---------- Records to use

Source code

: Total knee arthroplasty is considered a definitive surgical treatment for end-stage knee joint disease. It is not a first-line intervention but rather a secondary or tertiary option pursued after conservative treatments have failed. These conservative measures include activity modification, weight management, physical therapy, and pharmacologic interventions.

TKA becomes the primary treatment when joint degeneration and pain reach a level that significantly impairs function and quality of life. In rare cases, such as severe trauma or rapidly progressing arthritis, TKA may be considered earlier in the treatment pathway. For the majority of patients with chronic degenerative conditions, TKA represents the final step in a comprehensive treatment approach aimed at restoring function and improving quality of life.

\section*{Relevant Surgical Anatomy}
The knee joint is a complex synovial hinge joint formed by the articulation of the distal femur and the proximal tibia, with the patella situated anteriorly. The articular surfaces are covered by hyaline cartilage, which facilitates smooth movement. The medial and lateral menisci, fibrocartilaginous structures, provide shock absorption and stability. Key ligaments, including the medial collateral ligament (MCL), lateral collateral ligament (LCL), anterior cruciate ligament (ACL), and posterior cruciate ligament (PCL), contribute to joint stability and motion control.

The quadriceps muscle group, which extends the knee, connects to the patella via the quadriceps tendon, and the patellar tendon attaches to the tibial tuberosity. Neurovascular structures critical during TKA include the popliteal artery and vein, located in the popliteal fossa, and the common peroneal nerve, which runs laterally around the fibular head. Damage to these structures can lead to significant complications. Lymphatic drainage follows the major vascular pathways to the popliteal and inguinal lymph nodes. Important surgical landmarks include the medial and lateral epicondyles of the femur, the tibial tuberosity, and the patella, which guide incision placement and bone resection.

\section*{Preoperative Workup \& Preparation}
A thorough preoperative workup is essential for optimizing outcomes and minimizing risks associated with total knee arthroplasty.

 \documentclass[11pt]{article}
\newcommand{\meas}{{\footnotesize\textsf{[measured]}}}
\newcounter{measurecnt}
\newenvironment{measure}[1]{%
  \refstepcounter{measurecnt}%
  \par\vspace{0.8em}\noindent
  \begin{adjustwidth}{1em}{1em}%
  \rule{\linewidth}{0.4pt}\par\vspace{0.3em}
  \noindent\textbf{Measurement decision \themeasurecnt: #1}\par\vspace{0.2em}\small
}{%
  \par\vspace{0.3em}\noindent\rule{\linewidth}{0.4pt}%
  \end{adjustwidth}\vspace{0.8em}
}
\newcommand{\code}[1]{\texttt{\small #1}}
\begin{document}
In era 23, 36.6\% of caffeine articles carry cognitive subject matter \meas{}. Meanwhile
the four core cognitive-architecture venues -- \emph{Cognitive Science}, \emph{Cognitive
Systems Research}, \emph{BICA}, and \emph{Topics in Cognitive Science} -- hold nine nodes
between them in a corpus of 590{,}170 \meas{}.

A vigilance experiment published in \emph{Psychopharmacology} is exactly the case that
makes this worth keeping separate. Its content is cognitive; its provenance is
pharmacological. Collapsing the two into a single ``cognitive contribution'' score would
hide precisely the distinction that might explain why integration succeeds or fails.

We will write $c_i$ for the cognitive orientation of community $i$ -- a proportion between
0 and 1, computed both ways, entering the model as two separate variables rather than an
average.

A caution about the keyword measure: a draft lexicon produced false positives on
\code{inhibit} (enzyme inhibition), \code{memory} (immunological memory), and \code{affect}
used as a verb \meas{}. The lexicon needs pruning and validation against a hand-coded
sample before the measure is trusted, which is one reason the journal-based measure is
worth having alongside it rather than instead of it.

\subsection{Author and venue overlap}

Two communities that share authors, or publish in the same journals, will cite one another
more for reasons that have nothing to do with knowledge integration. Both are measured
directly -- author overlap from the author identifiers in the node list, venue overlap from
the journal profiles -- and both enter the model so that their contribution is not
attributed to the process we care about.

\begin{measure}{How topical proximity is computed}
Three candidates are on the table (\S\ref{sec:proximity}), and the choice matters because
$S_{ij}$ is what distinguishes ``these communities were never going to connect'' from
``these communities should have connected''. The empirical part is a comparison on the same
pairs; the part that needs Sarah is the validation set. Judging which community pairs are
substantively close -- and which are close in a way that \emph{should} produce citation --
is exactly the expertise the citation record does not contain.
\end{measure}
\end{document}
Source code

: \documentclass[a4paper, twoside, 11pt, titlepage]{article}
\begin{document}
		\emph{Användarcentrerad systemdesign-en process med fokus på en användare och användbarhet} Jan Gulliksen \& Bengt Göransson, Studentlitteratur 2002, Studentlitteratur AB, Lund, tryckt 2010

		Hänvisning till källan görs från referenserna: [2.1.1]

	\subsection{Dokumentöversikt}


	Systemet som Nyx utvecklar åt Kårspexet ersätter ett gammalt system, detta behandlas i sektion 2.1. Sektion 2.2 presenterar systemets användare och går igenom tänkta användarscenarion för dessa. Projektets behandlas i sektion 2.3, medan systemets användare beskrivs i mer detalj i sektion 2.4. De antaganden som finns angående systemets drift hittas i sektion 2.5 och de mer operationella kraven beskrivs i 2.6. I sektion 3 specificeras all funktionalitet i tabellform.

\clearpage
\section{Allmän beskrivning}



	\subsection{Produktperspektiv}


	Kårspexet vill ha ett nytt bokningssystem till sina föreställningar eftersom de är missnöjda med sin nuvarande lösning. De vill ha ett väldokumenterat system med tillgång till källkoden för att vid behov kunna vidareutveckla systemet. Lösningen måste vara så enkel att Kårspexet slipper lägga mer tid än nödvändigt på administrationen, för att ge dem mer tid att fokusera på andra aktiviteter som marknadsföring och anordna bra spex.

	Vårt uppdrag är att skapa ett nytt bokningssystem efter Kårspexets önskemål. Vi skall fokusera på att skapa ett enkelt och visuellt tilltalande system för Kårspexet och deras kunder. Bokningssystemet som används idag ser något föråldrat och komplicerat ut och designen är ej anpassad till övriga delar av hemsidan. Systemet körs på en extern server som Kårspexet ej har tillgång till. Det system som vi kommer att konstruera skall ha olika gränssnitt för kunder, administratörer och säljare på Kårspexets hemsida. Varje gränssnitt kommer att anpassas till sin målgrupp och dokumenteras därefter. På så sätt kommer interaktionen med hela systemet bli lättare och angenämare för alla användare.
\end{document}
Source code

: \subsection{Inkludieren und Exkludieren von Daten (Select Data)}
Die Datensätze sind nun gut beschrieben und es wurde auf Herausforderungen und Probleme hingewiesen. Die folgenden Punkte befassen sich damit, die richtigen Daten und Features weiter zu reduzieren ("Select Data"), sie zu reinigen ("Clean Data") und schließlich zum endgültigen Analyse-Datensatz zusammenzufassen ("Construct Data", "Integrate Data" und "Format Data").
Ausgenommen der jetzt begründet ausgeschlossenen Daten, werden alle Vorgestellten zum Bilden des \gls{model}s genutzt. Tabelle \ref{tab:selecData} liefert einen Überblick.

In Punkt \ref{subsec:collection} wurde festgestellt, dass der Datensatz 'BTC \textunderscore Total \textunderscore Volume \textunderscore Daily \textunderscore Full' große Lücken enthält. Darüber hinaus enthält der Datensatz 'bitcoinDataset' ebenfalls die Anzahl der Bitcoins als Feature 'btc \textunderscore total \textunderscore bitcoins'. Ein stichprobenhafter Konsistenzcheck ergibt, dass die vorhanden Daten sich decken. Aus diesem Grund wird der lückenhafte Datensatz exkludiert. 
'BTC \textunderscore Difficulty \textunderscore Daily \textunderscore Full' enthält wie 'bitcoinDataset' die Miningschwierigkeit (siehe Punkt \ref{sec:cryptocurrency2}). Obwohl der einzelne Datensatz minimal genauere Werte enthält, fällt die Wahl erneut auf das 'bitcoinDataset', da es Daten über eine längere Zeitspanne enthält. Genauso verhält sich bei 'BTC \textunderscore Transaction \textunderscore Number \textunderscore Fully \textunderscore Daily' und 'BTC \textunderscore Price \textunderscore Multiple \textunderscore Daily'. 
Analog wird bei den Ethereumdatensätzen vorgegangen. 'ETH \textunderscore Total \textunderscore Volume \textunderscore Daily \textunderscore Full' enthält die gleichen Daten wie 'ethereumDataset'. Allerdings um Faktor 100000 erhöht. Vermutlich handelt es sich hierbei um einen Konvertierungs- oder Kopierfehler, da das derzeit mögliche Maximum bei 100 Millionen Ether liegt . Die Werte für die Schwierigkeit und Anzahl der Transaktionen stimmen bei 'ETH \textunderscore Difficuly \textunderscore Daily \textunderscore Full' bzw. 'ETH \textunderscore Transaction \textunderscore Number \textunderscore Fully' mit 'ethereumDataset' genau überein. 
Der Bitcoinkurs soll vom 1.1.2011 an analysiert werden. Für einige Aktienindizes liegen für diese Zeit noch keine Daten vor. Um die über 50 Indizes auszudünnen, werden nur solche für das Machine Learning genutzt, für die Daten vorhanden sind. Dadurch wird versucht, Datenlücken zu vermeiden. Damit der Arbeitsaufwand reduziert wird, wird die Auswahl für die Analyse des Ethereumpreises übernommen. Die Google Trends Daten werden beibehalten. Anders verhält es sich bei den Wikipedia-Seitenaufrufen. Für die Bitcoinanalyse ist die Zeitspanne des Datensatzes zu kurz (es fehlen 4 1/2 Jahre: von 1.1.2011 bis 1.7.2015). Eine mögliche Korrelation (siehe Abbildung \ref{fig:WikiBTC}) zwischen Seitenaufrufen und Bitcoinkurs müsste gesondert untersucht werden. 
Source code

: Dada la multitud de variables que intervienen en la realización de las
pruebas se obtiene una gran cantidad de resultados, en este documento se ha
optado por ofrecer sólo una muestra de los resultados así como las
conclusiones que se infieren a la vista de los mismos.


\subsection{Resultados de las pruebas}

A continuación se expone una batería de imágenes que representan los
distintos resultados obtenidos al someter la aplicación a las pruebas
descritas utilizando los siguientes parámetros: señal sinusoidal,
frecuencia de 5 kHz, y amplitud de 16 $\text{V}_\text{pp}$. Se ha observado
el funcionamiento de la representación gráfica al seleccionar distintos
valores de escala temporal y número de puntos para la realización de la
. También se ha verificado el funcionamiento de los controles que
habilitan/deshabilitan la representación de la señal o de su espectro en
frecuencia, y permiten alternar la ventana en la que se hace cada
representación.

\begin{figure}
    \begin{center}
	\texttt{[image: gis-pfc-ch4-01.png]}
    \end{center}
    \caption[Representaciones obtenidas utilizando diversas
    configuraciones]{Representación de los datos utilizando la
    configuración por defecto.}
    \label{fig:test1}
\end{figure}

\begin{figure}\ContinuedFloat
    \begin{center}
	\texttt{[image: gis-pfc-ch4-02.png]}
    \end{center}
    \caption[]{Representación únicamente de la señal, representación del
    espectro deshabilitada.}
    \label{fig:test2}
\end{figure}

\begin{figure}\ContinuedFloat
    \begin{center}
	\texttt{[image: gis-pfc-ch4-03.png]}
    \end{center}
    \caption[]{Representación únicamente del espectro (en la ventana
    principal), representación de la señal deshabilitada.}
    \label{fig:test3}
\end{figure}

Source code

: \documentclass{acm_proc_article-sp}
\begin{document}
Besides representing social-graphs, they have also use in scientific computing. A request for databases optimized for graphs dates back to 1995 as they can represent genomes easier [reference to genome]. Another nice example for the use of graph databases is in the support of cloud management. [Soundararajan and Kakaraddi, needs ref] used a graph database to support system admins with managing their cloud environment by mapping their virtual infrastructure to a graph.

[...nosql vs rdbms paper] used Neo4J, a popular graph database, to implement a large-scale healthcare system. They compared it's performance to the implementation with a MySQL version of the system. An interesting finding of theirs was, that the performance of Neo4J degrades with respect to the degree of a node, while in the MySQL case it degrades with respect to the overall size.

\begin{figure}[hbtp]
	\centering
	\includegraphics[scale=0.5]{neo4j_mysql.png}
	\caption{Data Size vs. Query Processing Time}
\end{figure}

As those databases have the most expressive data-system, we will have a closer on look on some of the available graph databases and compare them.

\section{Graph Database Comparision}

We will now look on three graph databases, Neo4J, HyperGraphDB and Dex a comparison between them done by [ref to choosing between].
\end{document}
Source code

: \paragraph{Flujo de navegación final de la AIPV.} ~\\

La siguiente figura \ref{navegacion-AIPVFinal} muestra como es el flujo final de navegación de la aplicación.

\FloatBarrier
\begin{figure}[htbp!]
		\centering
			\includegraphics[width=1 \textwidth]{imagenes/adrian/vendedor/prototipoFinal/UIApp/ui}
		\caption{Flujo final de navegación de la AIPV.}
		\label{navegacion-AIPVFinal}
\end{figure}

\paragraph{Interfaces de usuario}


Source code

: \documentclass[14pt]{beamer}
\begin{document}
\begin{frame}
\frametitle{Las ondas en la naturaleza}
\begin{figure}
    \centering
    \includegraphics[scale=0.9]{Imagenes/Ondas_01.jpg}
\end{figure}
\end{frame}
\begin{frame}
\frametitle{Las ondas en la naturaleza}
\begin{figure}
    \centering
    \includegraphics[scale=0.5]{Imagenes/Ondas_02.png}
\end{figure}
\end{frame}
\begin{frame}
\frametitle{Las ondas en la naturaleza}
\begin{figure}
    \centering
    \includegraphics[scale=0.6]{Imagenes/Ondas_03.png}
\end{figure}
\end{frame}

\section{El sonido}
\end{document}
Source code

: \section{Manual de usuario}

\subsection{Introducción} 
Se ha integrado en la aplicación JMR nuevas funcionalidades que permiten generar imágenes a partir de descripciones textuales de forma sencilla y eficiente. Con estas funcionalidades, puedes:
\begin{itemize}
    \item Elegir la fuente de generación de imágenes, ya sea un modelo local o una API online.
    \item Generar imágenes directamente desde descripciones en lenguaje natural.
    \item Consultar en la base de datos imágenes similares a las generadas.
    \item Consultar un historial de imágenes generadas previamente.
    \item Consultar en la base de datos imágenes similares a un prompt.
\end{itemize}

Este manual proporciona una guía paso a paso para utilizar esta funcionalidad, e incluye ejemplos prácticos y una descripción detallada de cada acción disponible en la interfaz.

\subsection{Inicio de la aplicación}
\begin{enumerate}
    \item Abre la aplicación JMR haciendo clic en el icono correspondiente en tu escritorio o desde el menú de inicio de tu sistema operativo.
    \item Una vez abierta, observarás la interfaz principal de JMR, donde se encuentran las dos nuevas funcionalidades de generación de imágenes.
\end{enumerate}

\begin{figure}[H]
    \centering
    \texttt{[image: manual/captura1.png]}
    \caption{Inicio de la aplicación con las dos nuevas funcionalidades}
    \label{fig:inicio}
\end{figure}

--------------------

Count how many lines in the data above include the string "Volume", and write only that number.

=== Exercise solution ===
2